Brenda has heard that from this highest hill in the range you can sometimes see Snowdon, a hundred and forty miles to the south — the country’s longest direct sightline. The air is clear today, an ozone-tinted void, but not clear enough: she’ll have to make do with the Isle of Man, the Irish mainland and the peaks of Arran, each fifty miles away or more, etched along the shining, circling scythe of the sea.

Natalie blends the soup in short, weary bursts, keeping one eye on the baby monitor that will flash if Dan coughs or presses his call button. Carrot and ginger — his favourite. Chilblains on her fingers, knuckles that bleed from the slightest knock, a split on the tip of her thumb.

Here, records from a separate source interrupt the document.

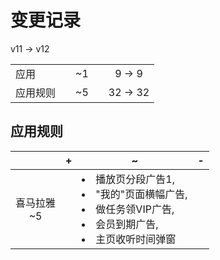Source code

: # 变更记录

v11 -> v12

||||||
|-|:-:|:-:|:-:|:-:|
|应用||~1||9 -> 9|
|应用规则||~5||32 -> 32|

## 应用规则

||+|~|-|
|:-:|-|-|-|
|喜马拉雅<br>~5||<li>播放页分段广告1,<li>"我的"页面横幅广告,<li>做任务领VIP广告,<li>会员到期广告,<li>主页收听时间弹窗||
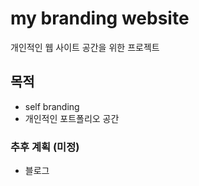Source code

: # my branding website

개인적인 웹 사이트 공간을 위한 프로젝트

## 목적

- self branding
- 개인적인 포트폴리오 공간

### 추후 계획 (미정)

- 블로그
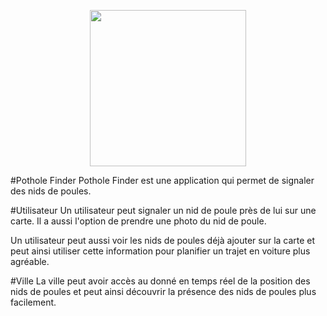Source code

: <p align="center">
<img src="http://i.imgur.com/DjAqW0z.png" width="250">
</p>

#Pothole Finder
Pothole Finder est une application qui permet de signaler des nids de poules.

#Utilisateur
Un utilisateur peut signaler un nid de poule près de lui sur une carte. Il a aussi l'option de prendre une photo du nid de poule.

Un utilisateur peut aussi voir les nids de poules déjà ajouter sur la carte et peut ainsi utiliser cette information pour planifier un trajet en voiture plus agréable.

#Ville
La ville peut avoir accès au donné en temps réel de la position des nids de poules et peut ainsi découvrir la présence des nids de poules plus facilement.
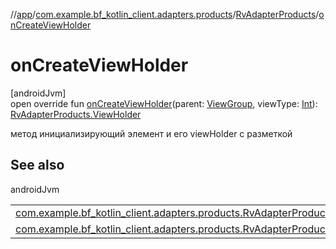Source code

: //[app](../../../index.md)/[com.example.bf_kotlin_client.adapters.products](../index.md)/[RvAdapterProducts](index.md)/[onCreateViewHolder](on-create-view-holder.md)

# onCreateViewHolder

[androidJvm]\
open override fun [onCreateViewHolder](on-create-view-holder.md)(parent: [ViewGroup](https://developer.android.com/reference/kotlin/android/view/ViewGroup.html), viewType: [Int](https://kotlinlang.org/api/latest/jvm/stdlib/kotlin/-int/index.html)): [RvAdapterProducts.ViewHolder](-view-holder/index.md)

 метод инициализирующий элемент и его viewHolder с разметкой

## See also

androidJvm

| | |
|---|---|
| [com.example.bf_kotlin_client.adapters.products.RvAdapterProducts.ViewHolder](-view-holder/index.md) |  |
| [com.example.bf_kotlin_client.adapters.products.RvAdapterProducts](on-bind-view-holder.md) |  |
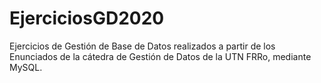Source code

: # EjerciciosGD2020

Ejercicios de Gestión de Base de Datos realizados a partir de los Enunciados de la cátedra de Gestión de Datos de la UTN FRRo, mediante MySQL.
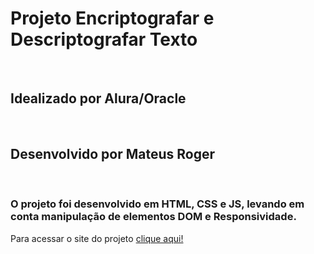 <h1> Projeto Encriptografar e Descriptografar Texto </h1> </br>
<h2>Idealizado por Alura/Oracle</h2> </br>
<h2>Desenvolvido por <strong>Mateus Roger</strong></h2></br>
<h3>O projeto foi desenvolvido em HTML, CSS e JS, levando em conta manipulação de elementos DOM e Responsividade.</h3>

Para acessar o site do projeto <a href="https://mateusroger21.github.io/DECODIFICADOR-DE-TEXTO./">clique aqui!</a>

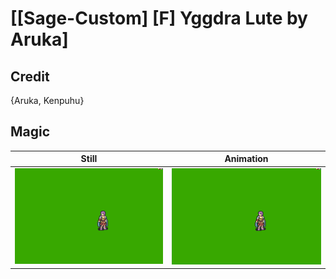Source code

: # [\[Sage-Custom\] \[F\] Yggdra Lute by Aruka]

## Credit

{Aruka, Kenpuhu}
	
## Magic

| Still | Animation |
| :---: | :-------: |
| ![Magic still](./Magic_000.png) | ![Magic animation](./Magic.gif) |
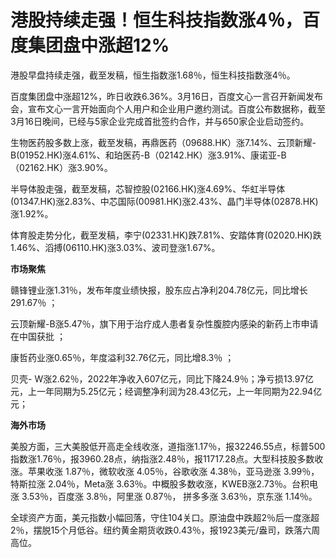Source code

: # 港股持续走强！恒生科技指数涨4％，百度集团盘中涨超12%

港股早盘持续走强，截至发稿，恒生指数涨1.68％，恒生科技指数涨4％。

百度集团盘中涨超12%，昨日收跌6.36%。3月16日，百度文心一言召开新闻发布会，宣布文心一言开始面向个人用户和企业用户邀约测试。百度公布数据称，截至3月16日晚间，已经与5家企业完成首批签约合作，并与650家企业启动签约。

生物医药股多数上涨，截至发稿，再鼎医药（09688.HK）涨7.14%、云顶新耀-B(01952.HK)涨4.61%、和珀医药-B（02142.HK）涨3.91%、康诺亚-B（02162.HK）涨3.90%。

半导体股走强，截至发稿，芯智控股(02166.HK)涨4.69%、华虹半导体(01347.HK)涨2.83%、中芯国际(00981.HK)涨2.43%、晶门半导体(02878.HK)涨1.92%。

体育股走势分化，截至发稿，李宁(02331.HK)跌7.81%、安踏体育(02020.HK)跌1.46%、滔搏(06110.HK)涨3.03%、波司登涨1.67%。

**市场聚焦**

赣锋锂业涨1.31％，发布年度业绩快报，股东应占净利204.78亿元，同比增长291.67％ ；

云顶新耀-B涨5.47％，旗下用于治疗成人患者复杂性腹腔内感染的新药上市申请在中国获批 ；

康哲药业涨0.65％，年度溢利32.76亿元，同比增8.3％ ；

贝壳-
W涨2.62％，2022年净收入607亿元，同比下降24.9％；净亏损13.97亿元，上一年同期为5.25亿元；经调整净利润为28.43亿元，上一年同期为22.94亿元；

**海外市场**

美股方面，三大美股低开高走全线收涨，道指涨1.17％，报32246.55点，标普500指数涨1.76％，报3960.28点，纳指涨2.48％，报11717.28点。大型科技股多数收涨。苹果收涨
1.87％，微软收涨 4.05％，谷歌收涨 4.38％，亚马逊涨 3.99％，特斯拉涨 2.04％，Meta涨
3.63％。中概股多数收涨，KWEB涨2.73％。台积电涨 3.53％，百度涨 3.8％，阿里涨 0.87％， 拼多多涨 3.63％，京东涨 1.14％。

全球资产方面，美元指数小幅回落，守住104关口。原油盘中跌超2％后一度涨超2％，摆脱15个月低谷。纽约黄金期货收跌0.43％，报1923美元/盎司，跌落六周高位。

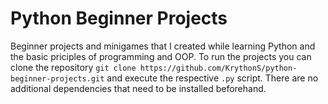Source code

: # Python Beginner Projects

Beginner projects and minigames that I created while learning Python and the basic priciples of programming and OOP. To run the projects you can clone the repository `git clone https://github.com/KrythonS/python-beginner-projects.git` and execute the respective `.py` script. There are no additional dependencies that need to be installed beforehand.
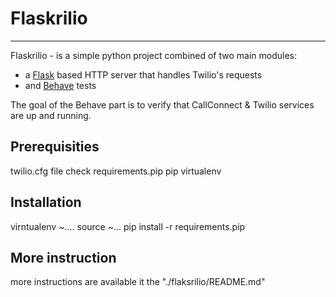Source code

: # Flaskrilio
-----------------------------
Flaskrilio - is a simple python project combined of two main modules:
* a [Flask](http://flask.pocoo.org/) based HTTP server that handles Twilio's requests 
* and [Behave](http://pythonhosted.org/behave/) tests


The goal of the Behave part is to verify that CallConnect & Twilio services are up and running.


## Prerequisities
twilio.cfg file
check requirements.pip
pip
virtualenv


## Installation
virntualenv ~....
source ~...
pip install -r requirements.pip


## More instruction
more instructions are available it the "./flaksrilio/README.md"

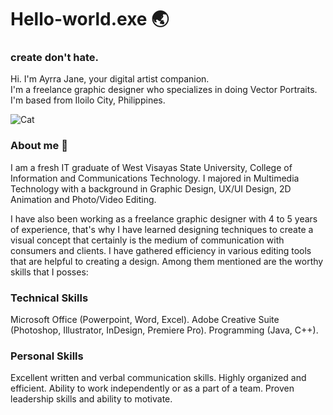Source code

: # Hello-world.exe 🌏   

### create don't hate.

Hi. I'm Ayrra Jane, your digital artist companion.  
I'm a freelance graphic designer who specializes in doing Vector Portraits.  
I'm based from Iloilo City, Philippines.

![Cat](https://c.tenor.com/tHGomflMSuIAAAAM/cat-computer.gif)

### About me 🤏 
I am a fresh IT graduate of West Visayas State University, College of Information and Communications Technology. 
I majored in Multimedia Technology with a background in Graphic Design, UX/UI Design, 2D Animation and Photo/Video Editing. 

I have also been working as a freelance graphic designer with 4 to 5 years of experience, that's why I have learned 
designing techniques to create a visual concept that certainly is the medium of communication with consumers and clients. 
I have gathered efficiency in various editing tools that are helpful to creating a design. 
Among them mentioned are the worthy skills that I posses: 

### Technical Skills
Microsoft Office (Powerpoint, Word, Excel).
Adobe Creative Suite (Photoshop, Illustrator, InDesign, Premiere Pro).
Programming (Java, C++).


### Personal Skills
Excellent written and verbal communication skills.
Highly organized and efficient.
Ability to work independently or as a part of a team.
Proven leadership skills and ability to motivate.




<!--
**ayrrajane/ayrrajane** is a ✨ _special_ ✨ repository because its `README.md` (this file) appears on your GitHub profile.

Here are some ideas to get you started:

- 🔭 I’m currently working on ...
- 🌱 I’m currently learning ...
- 👯 I’m looking to collaborate on ...
- 🤔 I’m looking for help with ...
- 💬 Ask me about ...
- 📫 How to reach me: ...
- 😄 Pronouns: ...
- ⚡ Fun fact: ...
-->
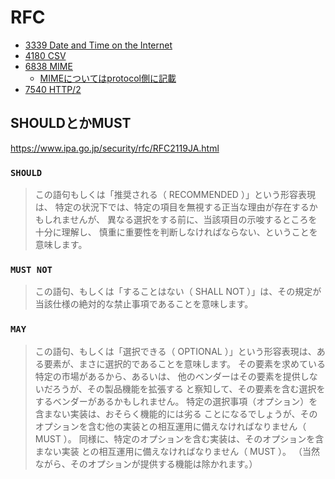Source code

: # RFC

* [3339 Date and Time on the Internet](./3339.md)
* [4180 CSV](https://tools.ietf.org/html/rfc4180)
* [6838 MIME](https://tools.ietf.org/html/rfc6838) 
  * [MIMEについてはprotocol側に記載](../protocol/http/)
* [7540 HTTP/2](https://tools.ietf.org/html/rfc7540)

## SHOULDとかMUST

https://www.ipa.go.jp/security/rfc/RFC2119JA.html

### `SHOULD`

> この語句もしくは「推奨される（ RECOMMENDED ）」という形容表現は、 特定の状況下では、特定の項目を無視する正当な理由が存在するかもしれませんが、 異なる選択をする前に、当該項目の示唆するところを十分に理解し、 慎重に重要性を判断しなければならない、ということを意味します。

### `MUST NOT`

> この語句、もしくは「することはない（ SHALL NOT ）」は、その規定が当該仕様の絶対的な禁止事項であることを意味します。

### `MAY`

> この語句、もしくは「選択できる（ OPTIONAL ）」という形容表現は、ある要素が、まさに選択的であることを意味します。 その要素を求めている特定の市場があるから、あるいは、 他のベンダーはその要素を提供しないだろうが、その製品機能を拡張する と察知して、その要素を含む選択をするベンダーがあるかもしれません。 特定の選択事項（オプション）を含まない実装は、おそらく機能的には劣る ことになるでしょうが、そのオプションを含む他の実装との相互運用に備えなければなりません（ MUST ）。 同様に、特定のオプションを含む実装は、そのオプションを含まない実装 との相互運用に備えなければなりません（ MUST ）。
（当然ながら、そのオプションが提供する機能は除かれます。）

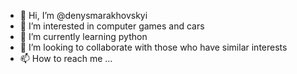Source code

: - 👋 Hi, I’m @denysmarakhovskyi
- 👀 I’m interested in computer games and cars
- 🌱 I’m currently learning python
- 💞️ I’m looking to collaborate with those who have similar interests
- 📫 How to reach me ...

<!---
denysmarakhovskyi/denysmarakhovskyi is a ✨ special ✨ repository because its `README.md` (this file) appears on your GitHub profile.
You can click the Preview link to take a look at your changes.
--->
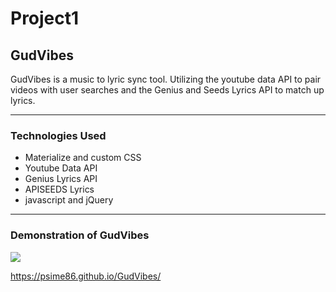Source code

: # Project1

<h2>GudVibes</h2>

GudVibes is a music to lyric sync tool. Utilizing the youtube data API to pair videos with user searches and the Genius and Seeds Lyrics API to match up lyrics. 

<hr>

<h3>Technologies Used </h3>

* Materialize and custom CSS
* Youtube Data API
* Genius Lyrics API
* APISEEDS Lyrics 
* javascript and jQuery

<hr>

<h3>Demonstration of GudVibes</h3>

<img src="assets/images/GudVibes.gif"></img>

https://psime86.github.io/GudVibes/

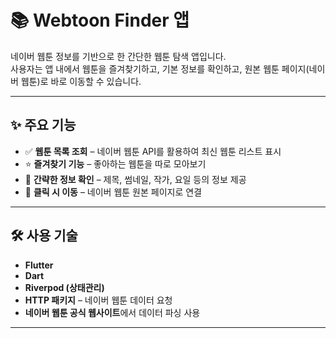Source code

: # 📚 Webtoon Finder 앱

네이버 웹툰 정보를 기반으로 한 간단한 웹툰 탐색 앱입니다.  
사용자는 앱 내에서 웹툰을 즐겨찾기하고, 기본 정보를 확인하고, 원본 웹툰 페이지(네이버 웹툰)로 바로 이동할 수 있습니다.

---

## ✨ 주요 기능

- ✅ **웹툰 목록 조회** – 네이버 웹툰 API를 활용하여 최신 웹툰 리스트 표시  
- ⭐ **즐겨찾기 기능** – 좋아하는 웹툰을 따로 모아보기  
- 📖 **간략한 정보 확인** – 제목, 썸네일, 작가, 요일 등의 정보 제공  
- 🔗 **클릭 시 이동** – 네이버 웹툰 원본 페이지로 연결  

---

## 🛠 사용 기술

- **Flutter**  
- **Dart**  
- **Riverpod (상태관리)**  
- **HTTP 패키지** – 네이버 웹툰 데이터 요청  
- **네이버 웹툰 공식 웹사이트**에서 데이터 파싱 사용  

---
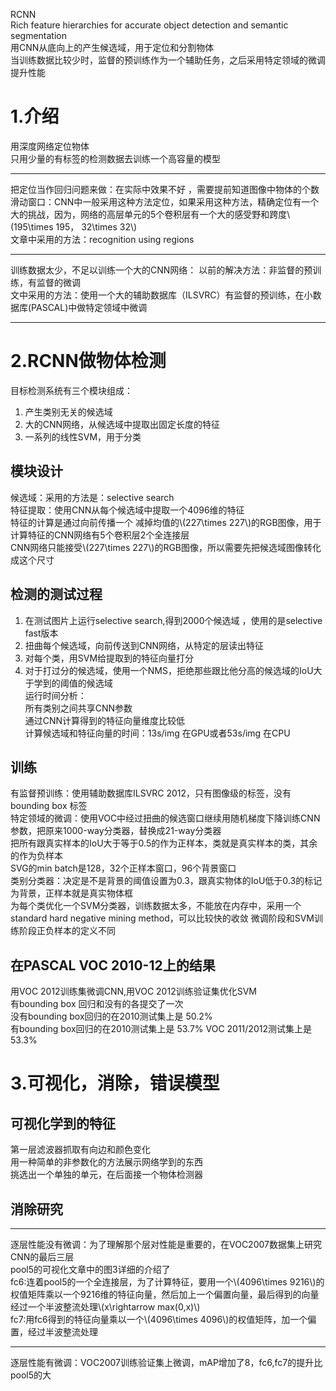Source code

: RCNN  
Rich feature hierarchies for accurate object detection and semantic segmentation  
用CNN从底向上的产生候选域，用于定位和分割物体  
当训练数据比较少时，监督的预训练作为一个辅助任务，之后采用特定领域的微调提升性能  
# 1.介绍 #
用深度网络定位物体  
只用少量的有标签的检测数据去训练一个高容量的模型   

----------

把定位当作回归问题来做：在实际中效果不好 ，需要提前知道图像中物体的个数   
滑动窗口：CNN中一般采用这种方法定位，如果采用这种方法，精确定位有一个大的挑战，因为，网络的高层单元的5个卷积层有一个大的感受野和跨度\\(195\times 195，  32\times 32\\)   
文章中采用的方法：recognition using regions   
   

----------
训练数据太少，不足以训练一个大的CNN网络：
以前的解决方法：非监督的预训练，有监督的微调  
文中采用的方法：使用一个大的辅助数据库（ILSVRC）有监督的预训练，在小数据库(PASCAL)中做特定领域中微调  

----------
# 2.RCNN做物体检测 #
目标检测系统有三个模块组成：  
1. 产生类别无关的候选域  
2. 大的CNN网络，从候选域中提取出固定长度的特征   
3. 一系列的线性SVM，用于分类   

## 模块设计 ##
候选域：采用的方法是：selective search  
特征提取：使用CNN从每个候选域中提取一个4096维的特征  
特征的计算是通过向前传播一个 减掉均值的\\(227\times 227\\)的RGB图像，用于计算特征的CNN网络有5个卷积层2个全连接层  
CNN网络只能接受\\(227\times 227\\)的RGB图像，所以需要先把候选域图像转化成这个尺寸
## 检测的测试过程 ##
1. 在测试图片上运行selective search,得到2000个候选域  ，使用的是selective fast版本  
2. 扭曲每个候选域，向前传送到CNN网络，从特定的层读出特征 
3. 对每个类，用SVM给提取到的特征向量打分  
4. 对于打过分的候选域，使用一个NMS，拒绝那些跟比他分高的候选域的IoU大于学到的阈值的候选域  
运行时间分析：  
所有类别之间共享CNN参数  
通过CNN计算得到的特征向量维度比较低  
计算候选域和特征向量的时间：13s/img 在GPU或者53s/img 在CPU  
## 训练 ##
有监督预训练：使用辅助数据库ILSVRC 2012，只有图像级的标签，没有bounding box 标签  
特定领域的微调：使用VOC中经过扭曲的候选窗口继续用随机梯度下降训练CNN参数，把原来1000-way分类器，替换成21-way分类器  
把所有跟真实样本的IoU大于等于0.5的作为正样本，类就是真实样本的类，其余的作为负样本  
SVG的min batch是128，32个正样本窗口，96个背景窗口    
类别分类器：决定是不是背景的阈值设置为0.3，跟真实物体的IoU低于0.3的标记为背景，正样本就是真实物体框   
为每个类优化一个SVM分类器，训练数据太多，不能放在内存中，采用一个standard hard negative mining method，可以比较快的收敛 
微调阶段和SVM训练阶段正负样本的定义不同  
## 在PASCAL VOC 2010-12上的结果 ##
用VOC 2012训练集微调CNN,用VOC 2012训练验证集优化SVM  
有bounding box 回归和没有的各提交了一次  
没有bounding box回归的在2010测试集上是 50.2%  
有bounding box回归的在2010测试集上是 53.7% 
VOC 2011/2012测试集上是53.3%  
# 3.可视化，消除，错误模型 #
## 可视化学到的特征 ##
第一层滤波器抓取有向边和颜色变化  
用一种简单的非参数化的方法展示网络学到的东西  
挑选出一个单独的单元，在后面接一个物体检测器  
## 消除研究 ##

----------

逐层性能没有微调：为了理解那个层对性能是重要的，在VOC2007数据集上研究CNN的最后三层  
pool5的可视化文章中的图3详细的介绍了  
fc6:连着pool5的一个全连接层，为了计算特征，要用一个\\(4096\times 9216\\)的权值矩阵乘以一个9216维的特征向量，然后加上一个偏置向量，最后得到的向量经过一个半波整流处理\\(x\rightarrow max(0,x)\\)  
fc7:用fc6得到的特征向量乘以一个\\(4096\times 4096\\)的权值矩阵，加一个偏置，经过半波整流处理  

----------
逐层性能有微调：VOC2007训练验证集上微调，mAP增加了8，fc6,fc7的提升比pool5的大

Marks of her trade. And yes — a baby monitor, recommended by the nurse.

She worked part time until Dan’s first serious choking incident. When she explained her working hours to a supplier with whom she was arranging a meeting, the guy assumed she was ‘another one of these super-mums.’ It happened a few times, but she remembers that occasion because it was just about when their baby would have been born. Their one miraculous chance. She’s never started the pill again, and nothing’s happened. Teasing, irregular periods; half a dozen negative tests in the dustbin of her life. Dan says it’s probably him — still likes to imagine her carting about some other guy’s child after he’s gone. But Natalie has always known she wasn’t built for babies.

As she pours the last blenderful straight into a bowl for them to share, the monitor sings out, lights flashing. She picks up the bowl, spoon, napkin, and walks promptly but calmly down the hall to their room.

Dan’s eyes are already fixed on the door as she enters. Breathing , he taps. She leans close, can hear and feel his shallow, laboured breaths.

‘You need the puffer?’ His thumb twitches assent. She switches on the machine, fiddles with the settings, untangles the tubes, carefully fits the bands over his head and adjusts the seal around his nose and mouth. It works by giving the air an extra push each time he breathes in. She holds his hand. After a minute or so, says, ‘Better?’

The thumb twitches. It begins slowly picking out letters on his keypad.

Natalie — a pause, in which the puffer wheezes softly, then he adds, my love — another pause — I think we are nearly there.